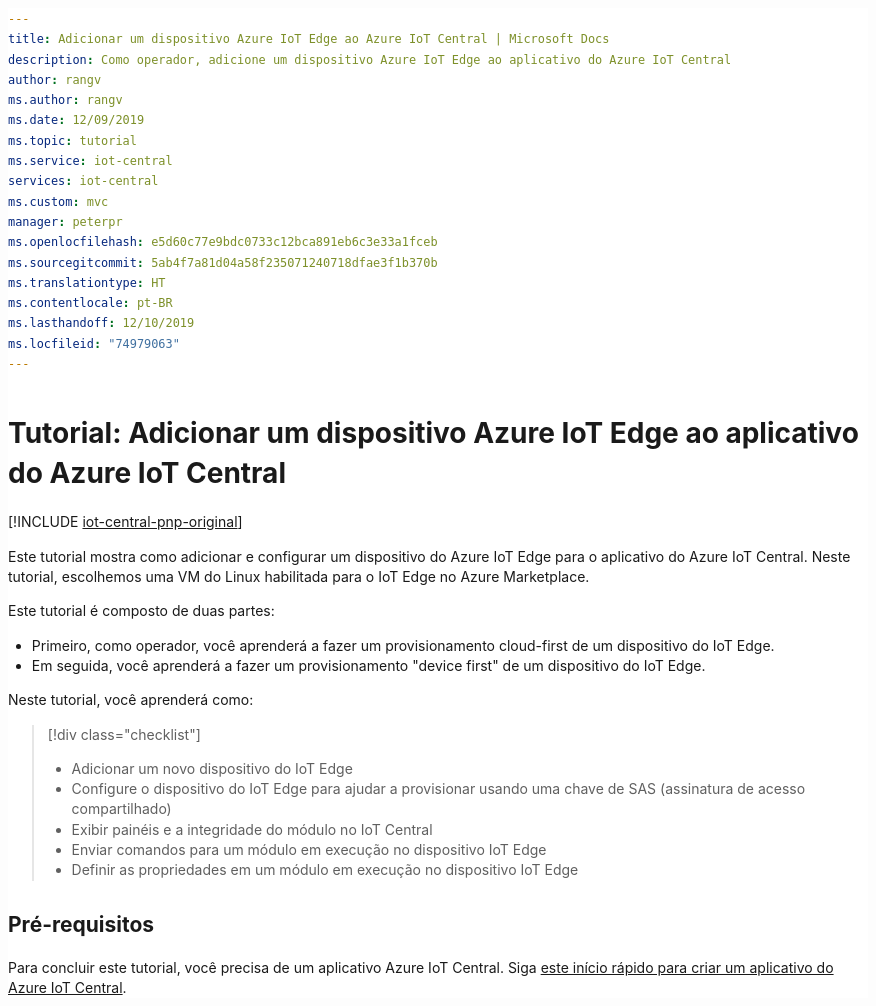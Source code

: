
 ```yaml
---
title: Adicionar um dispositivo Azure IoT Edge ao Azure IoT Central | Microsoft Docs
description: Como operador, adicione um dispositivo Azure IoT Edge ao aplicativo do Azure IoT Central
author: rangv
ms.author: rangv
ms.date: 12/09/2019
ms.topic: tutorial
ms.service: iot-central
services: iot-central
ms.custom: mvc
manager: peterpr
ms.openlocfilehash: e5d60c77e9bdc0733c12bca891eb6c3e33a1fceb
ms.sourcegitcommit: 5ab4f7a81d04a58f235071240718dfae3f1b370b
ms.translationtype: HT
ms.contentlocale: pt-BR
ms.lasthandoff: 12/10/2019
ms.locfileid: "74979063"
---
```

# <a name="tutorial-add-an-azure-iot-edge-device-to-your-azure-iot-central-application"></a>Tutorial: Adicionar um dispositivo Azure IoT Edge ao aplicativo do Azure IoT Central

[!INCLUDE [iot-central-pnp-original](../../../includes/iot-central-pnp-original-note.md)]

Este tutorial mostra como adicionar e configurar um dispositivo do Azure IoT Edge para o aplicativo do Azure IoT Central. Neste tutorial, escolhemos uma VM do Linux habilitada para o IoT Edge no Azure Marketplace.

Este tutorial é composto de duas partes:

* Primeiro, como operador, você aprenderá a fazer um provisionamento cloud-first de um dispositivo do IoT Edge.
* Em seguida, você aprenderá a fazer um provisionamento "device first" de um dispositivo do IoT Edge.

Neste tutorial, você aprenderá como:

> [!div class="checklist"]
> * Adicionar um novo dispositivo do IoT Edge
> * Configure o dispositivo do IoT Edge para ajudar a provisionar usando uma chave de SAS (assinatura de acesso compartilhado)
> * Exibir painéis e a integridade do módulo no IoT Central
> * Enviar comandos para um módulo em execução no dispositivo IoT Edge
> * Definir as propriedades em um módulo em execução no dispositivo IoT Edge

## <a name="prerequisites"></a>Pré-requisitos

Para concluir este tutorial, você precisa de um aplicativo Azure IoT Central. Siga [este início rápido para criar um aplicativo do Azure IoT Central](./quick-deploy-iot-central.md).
- - - - - - -
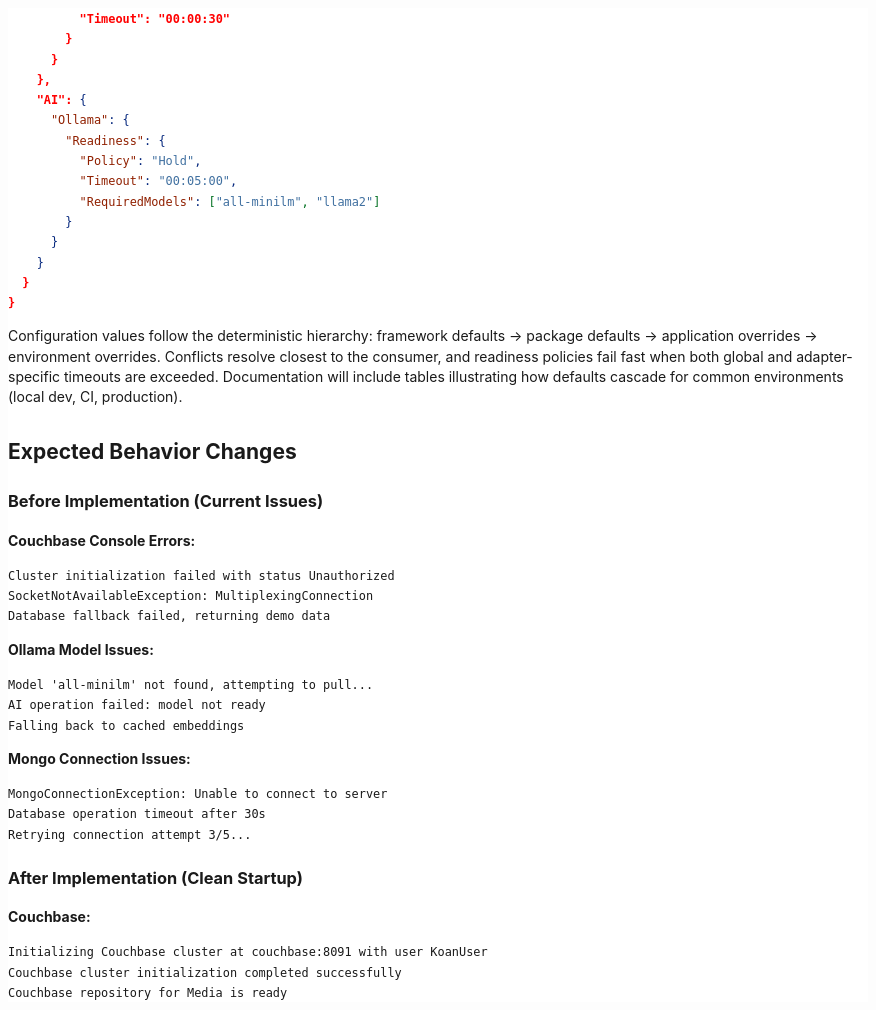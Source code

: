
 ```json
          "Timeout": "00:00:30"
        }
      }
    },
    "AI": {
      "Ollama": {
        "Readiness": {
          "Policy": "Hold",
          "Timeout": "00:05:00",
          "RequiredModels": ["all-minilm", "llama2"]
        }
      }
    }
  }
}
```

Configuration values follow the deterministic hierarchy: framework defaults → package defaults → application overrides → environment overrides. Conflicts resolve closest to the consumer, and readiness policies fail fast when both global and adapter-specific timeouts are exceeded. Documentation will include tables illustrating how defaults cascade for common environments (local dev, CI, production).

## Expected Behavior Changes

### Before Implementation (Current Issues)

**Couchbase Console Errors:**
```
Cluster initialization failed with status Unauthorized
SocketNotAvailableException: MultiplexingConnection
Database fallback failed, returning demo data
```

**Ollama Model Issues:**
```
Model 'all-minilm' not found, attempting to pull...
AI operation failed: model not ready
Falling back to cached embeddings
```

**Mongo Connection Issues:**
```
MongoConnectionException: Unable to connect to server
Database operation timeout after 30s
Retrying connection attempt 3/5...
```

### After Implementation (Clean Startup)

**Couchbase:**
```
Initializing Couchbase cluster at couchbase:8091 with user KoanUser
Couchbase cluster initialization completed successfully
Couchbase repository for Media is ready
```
- - - - - - -
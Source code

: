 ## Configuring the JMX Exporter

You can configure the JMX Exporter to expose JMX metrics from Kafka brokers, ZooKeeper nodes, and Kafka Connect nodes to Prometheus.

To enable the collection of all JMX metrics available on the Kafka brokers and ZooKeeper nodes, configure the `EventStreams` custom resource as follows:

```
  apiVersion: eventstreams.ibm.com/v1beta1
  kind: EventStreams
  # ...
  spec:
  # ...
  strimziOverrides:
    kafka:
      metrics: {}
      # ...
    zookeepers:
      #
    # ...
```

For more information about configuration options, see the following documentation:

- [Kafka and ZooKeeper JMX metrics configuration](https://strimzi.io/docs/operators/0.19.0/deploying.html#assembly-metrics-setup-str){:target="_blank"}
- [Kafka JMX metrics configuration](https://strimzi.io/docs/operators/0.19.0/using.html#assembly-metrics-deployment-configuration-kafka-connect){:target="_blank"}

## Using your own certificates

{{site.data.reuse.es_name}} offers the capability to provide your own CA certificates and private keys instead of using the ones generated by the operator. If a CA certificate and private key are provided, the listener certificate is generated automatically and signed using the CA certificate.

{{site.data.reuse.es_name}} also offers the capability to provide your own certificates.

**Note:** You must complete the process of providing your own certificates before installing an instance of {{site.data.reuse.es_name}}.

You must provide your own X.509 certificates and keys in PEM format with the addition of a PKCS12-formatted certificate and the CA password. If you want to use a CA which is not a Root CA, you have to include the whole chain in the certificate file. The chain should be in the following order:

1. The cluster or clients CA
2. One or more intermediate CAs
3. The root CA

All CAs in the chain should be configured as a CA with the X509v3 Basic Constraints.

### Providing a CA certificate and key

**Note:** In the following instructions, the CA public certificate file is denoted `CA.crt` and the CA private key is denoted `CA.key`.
- - - - - - -
▶ _Task_: From the entries above, extract only the lines running from the one containing "All CAs in the" through the one containing "following instructions, the", inclusive.

▶ _Exercise result_:
All CAs in the chain should be configured as a CA with the X509v3 Basic Constraints.

### Providing a CA certificate and key

**Note:** In the following instructions, the CA public certificate file is denoted `CA.crt` and the CA private key is denoted `CA.key`.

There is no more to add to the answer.